Transcribe every record in full, keeping it exactly the same.

Source texts of formatted documents:
================================

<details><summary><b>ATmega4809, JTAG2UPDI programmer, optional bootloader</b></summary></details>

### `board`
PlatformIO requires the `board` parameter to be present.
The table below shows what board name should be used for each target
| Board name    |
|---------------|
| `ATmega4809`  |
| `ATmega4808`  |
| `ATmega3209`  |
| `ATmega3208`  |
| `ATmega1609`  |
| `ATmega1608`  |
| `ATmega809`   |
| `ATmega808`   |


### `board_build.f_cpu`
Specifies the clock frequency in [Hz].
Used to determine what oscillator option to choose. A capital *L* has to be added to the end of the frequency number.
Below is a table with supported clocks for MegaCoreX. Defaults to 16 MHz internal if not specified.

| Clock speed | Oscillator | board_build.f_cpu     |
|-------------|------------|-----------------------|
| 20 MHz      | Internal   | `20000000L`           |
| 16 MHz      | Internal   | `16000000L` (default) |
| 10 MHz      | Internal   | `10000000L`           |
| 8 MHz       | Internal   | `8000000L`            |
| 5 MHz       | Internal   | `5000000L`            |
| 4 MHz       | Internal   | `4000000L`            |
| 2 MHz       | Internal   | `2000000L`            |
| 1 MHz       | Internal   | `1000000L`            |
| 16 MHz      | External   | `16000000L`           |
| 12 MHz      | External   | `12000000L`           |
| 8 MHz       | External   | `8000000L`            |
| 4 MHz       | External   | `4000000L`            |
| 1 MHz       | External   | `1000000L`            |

================================

Exercise result >>
<details><summary><b>ATmega4809, JTAG2UPDI programmer, optional bootloader</b></summary></details>

### `board`
PlatformIO requires the `board` parameter to be present.
The table below shows what board name should be used for each target
| Board name    |
|---------------|
| `ATmega4809`  |
| `ATmega4808`  |
| `ATmega3209`  |
| `ATmega3208`  |
| `ATmega1609`  |
| `ATmega1608`  |
| `ATmega809`   |
| `ATmega808`   |


### `board_build.f_cpu`
Specifies the clock frequency in [Hz].
Used to determine what oscillator option to choose. A capital *L* has to be added to the end of the frequency number.
Below is a table with supported clocks for MegaCoreX. Defaults to 16 MHz internal if not specified.

| Clock speed | Oscillator | board_build.f_cpu     |
|-------------|------------|-----------------------|
| 20 MHz      | Internal   | `20000000L`           |
| 16 MHz      | Internal   | `16000000L` (default) |
| 10 MHz      | Internal   | `10000000L`           |
| 8 MHz       | Internal   | `8000000L`            |
| 5 MHz       | Internal   | `5000000L`            |
| 4 MHz       | Internal   | `4000000L`            |
| 2 MHz       | Internal   | `2000000L`            |
| 1 MHz       | Internal   | `1000000L`            |
| 16 MHz      | External   | `16000000L`           |
| 12 MHz      | External   | `12000000L`           |
| 8 MHz       | External   | `8000000L`            |
| 4 MHz       | External   | `4000000L`            |
| 1 MHz       | External   | `1000000L`            |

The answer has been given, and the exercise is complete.